Ein Blick in die Originalanleitung der CD-Verpackung von Kang Fu erwähnt dieses Problem sogar ausführlich: von den nur drei Textseiten des englisch/deutschen Booklets befasst sich eine komplette Seite mit den Speicherproblemen bei Amiga-Computern und ein weiterer Absatz mit der Reihenfolge zum erfolgreichen Start des Spiels auf einem CD32.

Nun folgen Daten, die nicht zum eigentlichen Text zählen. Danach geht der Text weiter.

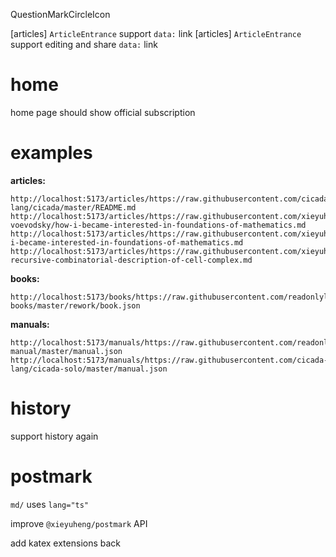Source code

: QuestionMarkCircleIcon

[articles] `ArticleEntrance` support `data:` link
[articles] `ArticleEntrance` support editing and share `data:` link

# home

home page should show official subscription

# examples

**articles:**

```
http://localhost:5173/articles/https://raw.githubusercontent.com/cicada-lang/cicada/master/README.md
http://localhost:5173/articles/https://raw.githubusercontent.com/xieyuheng/inner/master/persons/vladimir-voevodsky/how-i-became-interested-in-foundations-of-mathematics.md
http://localhost:5173/articles/https://raw.githubusercontent.com/xieyuheng/inner/master/translations/zh/how-i-became-interested-in-foundations-of-mathematics.md
http://localhost:5173/articles/https://raw.githubusercontent.com/xieyuheng/inner/master/papers/publish/a-recursive-combinatorial-description-of-cell-complex.md
```

**books:**

```
http://localhost:5173/books/https://raw.githubusercontent.com/readonlylink/readonlylink-books/master/rework/book.json
```

**manuals:**

```
http://localhost:5173/manuals/https://raw.githubusercontent.com/readonlylink/readonlylink-manual/master/manual.json
http://localhost:5173/manuals/https://raw.githubusercontent.com/cicada-lang/cicada-solo/master/manual.json
```

# history

support history again

# postmark

`md/` uses `lang="ts"`

improve `@xieyuheng/postmark` API

add katex extensions back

Aber wer liest schon die Ladeanweisungen eines Konsolenspiels? Auch die Redakteure des britischen Magazins „CU AMIGA Magazine“ haben dies offensichtlich nicht getan, denn der halbseitige Artikel auf Seite 32 der Ausgabe Dezember 1996 enthält den Hinweis, dass Kang Fu leider nicht CD32-kompatibel wäre. Trotz Kritik an der Grafik (Zitat: „Kang Fu is a complete mess“) mit kopfschmerzverursachenden Farben und Scrolling, wird das Spiel noch mit 60% bewertet und sogar dessen postalische Bezugsadresse im niederländischen Ort Almelo genannt. Die deutsche Zeitschrift „Amiga Games“ konnte das Spiel immerhin starten, lässt aber auf Seite 50 der Ausgabe 1/1997 trotzdem kein gutes Känguruhaar an Kang Fu: Steuerung, Grafikfehler, „haarsträubende Kollisionsabfrage“ und „spieltechnische Mängel“ führen zur Gesamtwertung von nur 48%.
Das Speicherproblem trat übrigens auch bereits bei einigen vorherigen CD32-Spielen auf, so z. B. bei „F17 Challenge“ von Team 17. Statt einer Fehlermeldung stürzt dieses Spiel sogar einfach ab. Insofern kann man beim CD32 generell empfehlen, zunächst die Musik und Bootanimation der Konsole konsequent durchlaufen zu lassen, bevor man ein Spiel einlegt und das CD-Fach für den Ladevorgang schließt.